▶ **Exercise description**:
Output only the lines that run from the one with "- Maintains structure and styling" to the final line of the material, exactly as they are written.
BEGIN
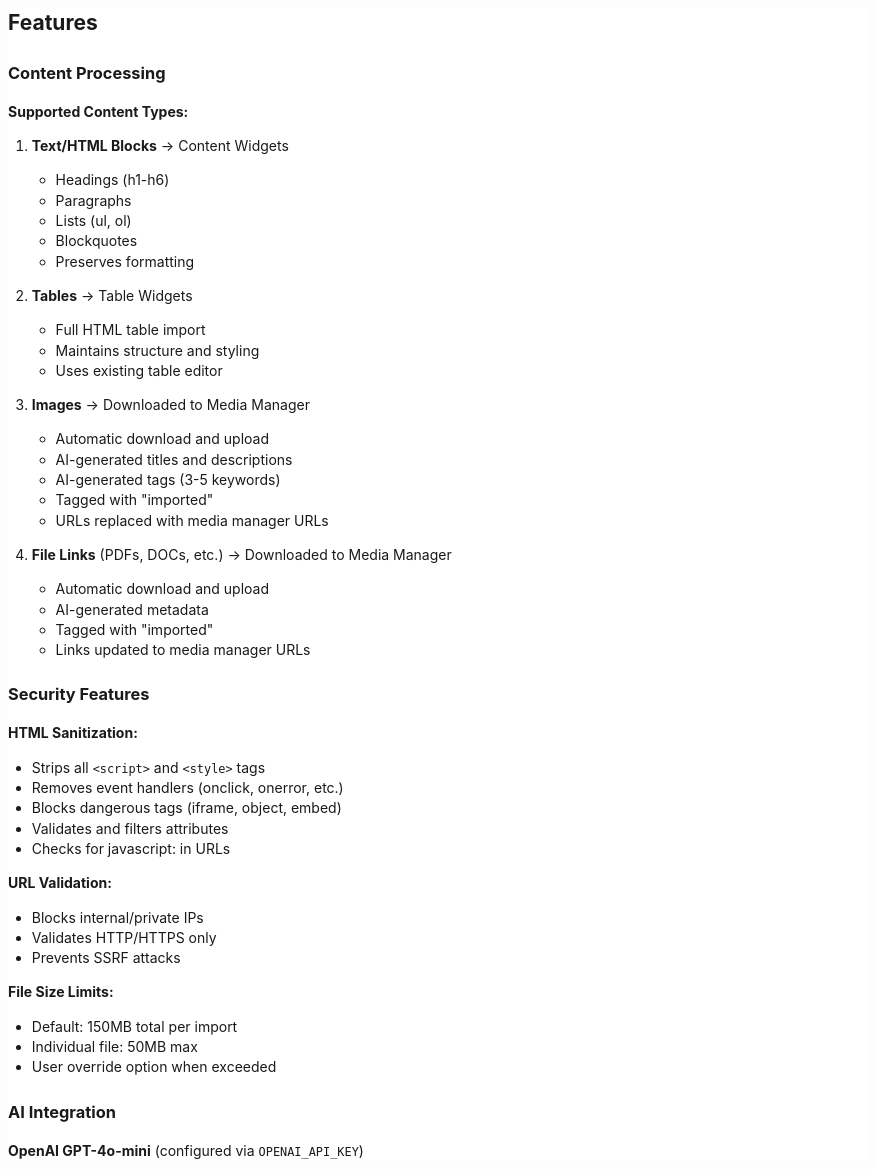 ## Features

### Content Processing

**Supported Content Types:**
1. **Text/HTML Blocks** → Content Widgets
   - Headings (h1-h6)
   - Paragraphs
   - Lists (ul, ol)
   - Blockquotes
   - Preserves formatting

2. **Tables** → Table Widgets
   - Full HTML table import
   - Maintains structure and styling
   - Uses existing table editor

3. **Images** → Downloaded to Media Manager
   - Automatic download and upload
   - AI-generated titles and descriptions
   - AI-generated tags (3-5 keywords)
   - Tagged with "imported"
   - URLs replaced with media manager URLs

4. **File Links** (PDFs, DOCs, etc.) → Downloaded to Media Manager
   - Automatic download and upload
   - AI-generated metadata
   - Tagged with "imported"
   - Links updated to media manager URLs

### Security Features

**HTML Sanitization:**
- Strips all `<script>` and `<style>` tags
- Removes event handlers (onclick, onerror, etc.)
- Blocks dangerous tags (iframe, object, embed)
- Validates and filters attributes
- Checks for javascript: in URLs

**URL Validation:**
- Blocks internal/private IPs
- Validates HTTP/HTTPS only
- Prevents SSRF attacks

**File Size Limits:**
- Default: 150MB total per import
- Individual file: 50MB max
- User override option when exceeded

### AI Integration

**OpenAI GPT-4o-mini** (configured via `OPENAI_API_KEY`)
END
▶ **Answer to the exercise**:
   - Maintains structure and styling
   - Uses existing table editor

3. **Images** → Downloaded to Media Manager
   - Automatic download and upload
   - AI-generated titles and descriptions
   - AI-generated tags (3-5 keywords)
   - Tagged with "imported"
   - URLs replaced with media manager URLs

4. **File Links** (PDFs, DOCs, etc.) → Downloaded to Media Manager
   - Automatic download and upload
   - AI-generated metadata
   - Tagged with "imported"
   - Links updated to media manager URLs

### Security Features

**HTML Sanitization:**
- Strips all `<script>` and `<style>` tags
- Removes event handlers (onclick, onerror, etc.)
- Blocks dangerous tags (iframe, object, embed)
- Validates and filters attributes
- Checks for javascript: in URLs

**URL Validation:**
- Blocks internal/private IPs
- Validates HTTP/HTTPS only
- Prevents SSRF attacks

**File Size Limits:**
- Default: 150MB total per import
- Individual file: 50MB max
- User override option when exceeded

### AI Integration

**OpenAI GPT-4o-mini** (configured via `OPENAI_API_KEY`)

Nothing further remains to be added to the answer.